All the metrics are between 0 and 1. The closer to 1.0, the more accurate the model is. The target metric that determines the quality of the model is marked in red.
Tab. 3 shows that there are some types of caries for which there is little data and which are poorly determined by the model, especially for the caries types 3, 4, and 6. In this regard, an additional experiment was conducted in which all 6 types of caries were combined into one class. The results of the experiment are shown in Tab. 4.
Tab. 4. Experiment results for 4 classes
|
Class |
Images |
Instances |
Precision |
Recall |
mAP@50 |
mAP@50:95 |
|
all (average) |
83 |
872 |
0.626 |
0.690 |
0.680 |
0.458 |
|
Abrasion |
73 |
409 |
0.595 |
0.910 |
0.808 |
0.653 |
|
Filling |
48 |
186 |
0.642 |
0.696 |
0.701 |
0.366 |
|
Crown |
9 |
19 |
0.802 |
0.842 |
0.893 |
0.708 |
|
Caries |
64 |
258 |
0.463 |
0.314 |
0.316 |
0.106 |
Examples of the predictions are shown in Fig. 5.

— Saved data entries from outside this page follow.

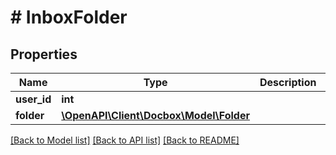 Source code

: # # InboxFolder

## Properties

Name | Type | Description | Notes
------------ | ------------- | ------------- | -------------
**user_id** | **int** |  | [optional]
**folder** | [**\OpenAPI\Client\Docbox\Model\Folder**](Folder.md) |  | [optional]

[[Back to Model list]](../../README.md#models) [[Back to API list]](../../README.md#endpoints) [[Back to README]](../../README.md)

Fig. 5. Examples of neural network predictions on validation images
The code we used for training, as well as the code for inference and pre–trained weights, are available here [24]:
6. Conclusion
Thus, we present a new dental image dataset (AlphaDent). This is a unique dataset based on the DSLR dental photographs and contains over 1200 images for 295 patients. The dataset is fully labeled and divided into 9 classes. The peculiarity of the dataset is that it is published under an open license and is accompanied by the training/inference code and model weights. This makes it indispensable for the research in the field of artificial intelligence for predicting dental diseases. The developed dataset was tested on the Instance Segmentation task and showed high results (up to 0.680 mAP@50).
Predictive models developed using the dataset can suggest potential problem areas to a dentist in a matter of seconds based on just a few photographs. This reduces the time required for diagnosis from photo protocols and aids in predicting hard tissue defects that are difficult to detect with the naked eye.

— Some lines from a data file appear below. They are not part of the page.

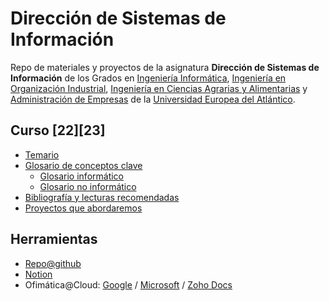 # Dirección de Sistemas de Información

Repo de materiales y proyectos de la asignatura **Dirección de Sistemas de Información** de los Grados en [Ingeniería Informática](https://www.uneatlantico.es/escuela-politecnica-superior/estudios-grado-oficial-en-ingenieria-informatica), [Ingeniería en Organización Industrial](), [Ingeniería en Ciencias Agrarias y Alimentarias]() y [Administración de Empresas]() de la [Universidad Europea del Atlántico](https://www.uneatlantico.es). 

## Curso [22][23]

* [Temario](./temario/README.md)
* [Glosario de conceptos clave](./temario/glosario.md)
    * [Glosario informático](./temario/glosarioInformatico.md)
    * [Glosario no informático](./temario/glosarioNoInformatico.md)
* [Bibliografía y lecturas recomendadas](./temario/lecturasBibliografia.md)
* [Proyectos que abordaremos](docs/proyectos.md)

## Herramientas

* [Repo@github](https://github.com/mmasias)
* [Notion](https://www.notion.so)
* Ofimática@Cloud: [Google](https://drive.google.com/) / [Microsoft](https://www.office.com/?auth=1) / [Zoho Docs](https://workdrive.zoho.eu/home)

A potential problem with the dataset is that it was mainly prepared by one specialist. The markup by several specialists will increase the accuracy of the dataset. Also, most of the dataset is collected on one camera, which can affect the accuracy of predictions made from the photographs taken by other cameras. In the future, it is planned to expand the dataset and eliminate the shortcomings described.
7. Ethical approval
This study was approved by the Local Ethics Committee of the First Moscow State Medical University named after I.M. Sechenov (protocol No. 02–24 dated 01/29/2024). Written informed consent was obtained from all the participants prior to their inclusion in the study in strict accordance with the standards for conducting, reporting, editing, and publishing biomedical research. This research was supported in part through computational resources of HPC facilities at HSE University [32].